When the milk was in the ears, they were delicious steamed over
salted water, or better yet roasted before coals at the front of
qthe cooking stove, and eaten with butter and salt, if you have
missed the flavour of it in that form, really you never have known
corn!
Next came the cutting days. These were after all the caterpillars
had climbed down, and travelled across the fence to spin their cocoons
among the leaves of the woods; as if some instinct warned them that
they would be ploughed up too early to emerge, if they remained
in the field. The boys bent four hills, lashed the tassels together
for a foundation, and then with one sweep of their knives, they
cut a hill at a time, and stacked it in large shocks, that lined
the field like rows of sentinels, guarding the gold of pumpkin and
squash lying all around. While the shocks were drying, the squirrels,
crows, and quail took possession, and fattened their sides against
snow time.
Then the gathering days of October--they were the best days of all!

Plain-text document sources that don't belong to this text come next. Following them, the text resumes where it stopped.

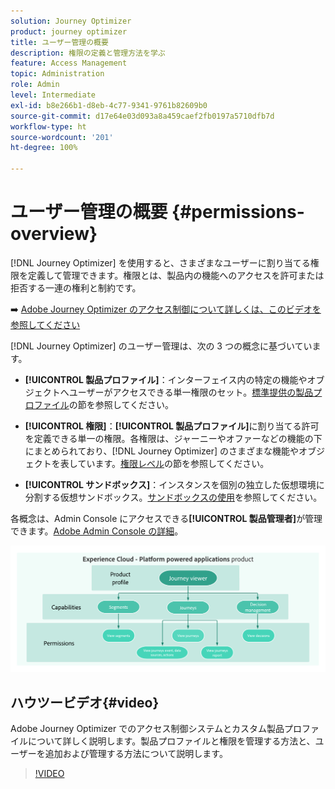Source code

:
 ```yaml
---
solution: Journey Optimizer
product: journey optimizer
title: ユーザー管理の概要
description: 権限の定義と管理方法を学ぶ
feature: Access Management
topic: Administration
role: Admin
level: Intermediate
exl-id: b8e266b1-d8eb-4c77-9341-9761b82609b0
source-git-commit: d17e64e03d093a8a459caef2fb0197a5710dfb7d
workflow-type: ht
source-wordcount: '201'
ht-degree: 100%

---
```


# ユーザー管理の概要 {#permissions-overview}

[!DNL Journey Optimizer] を使用すると、さまざまなユーザーに割り当てる権限を定義して管理できます。権限とは、製品内の機能へのアクセスを許可または拒否する一連の権利と制約です。

➡️ [Adobe Journey Optimizer のアクセス制御について詳しくは、このビデオを参照してください](#video)

[!DNL Journey Optimizer] のユーザー管理は、次の 3 つの概念に基づいています。

* **[!UICONTROL 製品プロファイル]**：インターフェイス内の特定の機能やオブジェクトへユーザーがアクセスできる単一権限のセット。[標準提供の製品プロファイル](ootb-product-profiles.md)の節を参照してください。

* **[!UICONTROL 権限]**：**[!UICONTROL 製品プロファイル]**&#x200B;に割り当てる許可を定義できる単一の権限。各権限は、ジャーニーやオファーなどの機能の下にまとめられており、[!DNL Journey Optimizer] のさまざまな機能やオブジェクトを表しています。[権限レベル](high-low-permissions.md)の節を参照してください。

* **[!UICONTROL サンドボックス]**：インスタンスを個別の独立した仮想環境に分割する仮想サンドボックス。[サンドボックスの使用](sandboxes.md)を参照してください。

各概念は、Admin Console にアクセスできる&#x200B;**[!UICONTROL 製品管理者]**&#x200B;が管理できます。[Adobe Admin Console の詳細](https://helpx.adobe.com/jp/enterprise/managing/user-guide.html)。

![](assets/do-not-localize/permissions_2.png)

## ハウツービデオ{#video}

Adobe Journey Optimizer でのアクセス制御システムとカスタム製品プロファイルについて詳しく説明します。製品プロファイルと権限を管理する方法と、ユーザーを追加および管理する方法について説明します。

>[!VIDEO](https://video.tv.adobe.com/v/333998?quality=12)
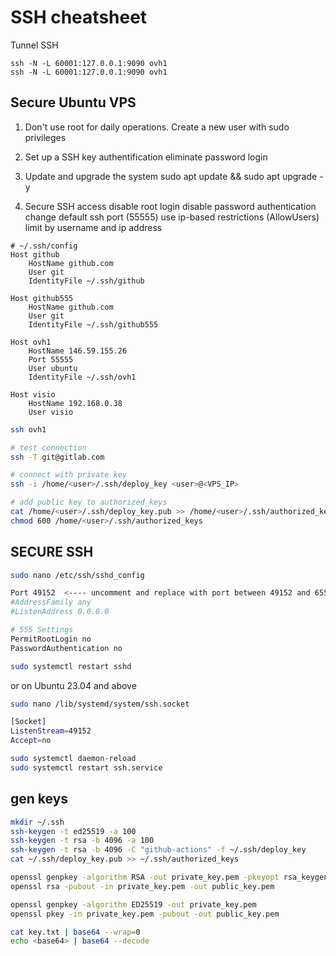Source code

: # SSH cheatsheet

Tunnel SSH

```
ssh -N -L 60001:127.0.0.1:9090 ovh1
ssh -N -L 60001:127.0.0.1:9090 ovh1
```


## Secure Ubuntu VPS

1. Don't use root for daily operations.
   Create a new user with sudo privileges

2. Set up a SSH key authentification
   eliminate password login

3. Update and upgrade the system
   sudo apt update && sudo apt upgrade -y

4. Secure SSH access
   disable root login
   disable password authentication
   change default ssh port (55555)
   use ip-based restrictions (AllowUsers) limit by username and ip address




```
# ~/.ssh/config
Host github
    HostName github.com
    User git
    IdentityFile ~/.ssh/github

Host github555
    HostName github.com
    User git
    IdentityFile ~/.ssh/github555

Host ovh1
    HostName 146.59.155.26
    Port 55555
    User ubuntu
    IdentityFile ~/.ssh/ovh1

Host visio
    HostName 192.168.0.38
    User visio
```

```bash
ssh ovh1

# test connection
ssh -T git@gitlab.com

# connect with private key
ssh -i /home/<user>/.ssh/deploy_key <user>@<VPS_IP>

# add public key to authorized_keys
cat /home/<user>/.ssh/deploy_key.pub >> /home/<user>/.ssh/authorized_keys
chmod 600 /home/<user>/.ssh/authorized_keys
```

## SECURE SSH

```bash
sudo nano /etc/ssh/sshd_config

Port 49152  <---- uncomment and replace with port between 49152 and 65535.
#AddressFamily any
#ListenAddress 0.0.0.0

# 555 Settings
PermitRootLogin no
PasswordAuthentication no

sudo systemctl restart sshd
```
or on Ubuntu 23.04 and above

```bash
sudo nano /lib/systemd/system/ssh.socket

[Socket]
ListenStream=49152
Accept=no

sudo systemctl daemon-reload
sudo systemctl restart ssh.service
```	


## gen keys

```bash
mkdir ~/.ssh
ssh-keygen -t ed25519 -a 100
ssh-keygen -t rsa -b 4096 -a 100
ssh-keygen -t rsa -b 4096 -C "github-actions" -f ~/.ssh/deploy_key
cat ~/.ssh/deploy_key.pub >> ~/.ssh/authorized_keys
```

```bash
openssl genpkey -algorithm RSA -out private_key.pem -pkeyopt rsa_keygen_bits:2048
openssl rsa -pubout -in private_key.pem -out public_key.pem
```

```bash
openssl genpkey -algorithm ED25519 -out private_key.pem
openssl pkey -in private_key.pem -pubout -out public_key.pem
```

```bash
cat key.txt | base64 --wrap=0
echo <base64> | base64 --decode
```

Like a bloom-outlined vegetable bed, the goldenrod and ironwort,
in gaudy border, filled the fence corners of the big fields. A misty
haze hung in the air, because the Indians were burning the prairies
to round up game for winter. The cawing of the crows, the chatter
of blackbirds, and the piping bob-whites, sounded so close and so
natural out there, while the crowing cocks of the barnyard seemed
miles away and slightly unreal. Grown up and important, I sat on
a board laid across the wagon bed, and guided the team of matched
greys between the rows of shocks, and around the 'pie-timber' as
my brother Leander called the pumpkins while father and the boys
opened the shocks and husked the ears. How the squirrels scampered
to the woods and to the business of storing away the hickory nuts
that we could hear rattling down every frosty morning! We hurried
with the corn; because as soon as the last shock was in, we might
take the horses, wagon, and our dinner, and go all day to the woods,
where we gathered our winter store of nuts. Leander would take a
gun along, and shoot one of those saucy squirrels for the little
sick mother.
Last came the November night, when the cold had shut us in. Then
selected ears that had been dried in the garret were brought down,
white for `rivel' and to roll things in to fry, and yellow for corn
bread and mush. A tub full of each was shelled, and sacked to carry
to the mill the following day. I sat on the floor while father and
the boys worked, listening to their talk, as I built corncob castles
so high they toppled from their many stories. Sometimes father made
cornstock fiddles that would play a real tune. Oh! the pity of it
that every little child cannot grow, live, learn and love among
the corn. For the caterpillars never stopped the fun, even the years
when they were most numerous.
The eggs laid by my female never hatched, so I do not know this
caterpillar in its early stages from experience, but I had enough
experience with it in my early stages, that I do not care if I never
raise one. No doubt it attains maturity by the same series of moults
as the others, and its life history is quite similar. The full-fed
caterpillars spin among the leaves on the ground, and with their
spines in mind, I would much prefer finding a cocoon, and producing
a moth from that stage of its evolution.
The following season I had the good fortune to secure a male and
female Io at the same time and by persistence induced them to pose
for me on an apple branch. There was no trouble in securing the
male as I desired him, with wings folded showing the spots, lining
and flushing of colour. But the female was a perverse little body
and though I tried patiently and repeatedly she would not lower
her wings full width. She climbed around with them three-fourths
spread, producing the most beautiful effect of life, but failing
to display her striking markings. This is the one disadvantage in
photographing moths from life. You secure lifelike effects but sometimes
you are forced to sacrifice their wonderful decorations.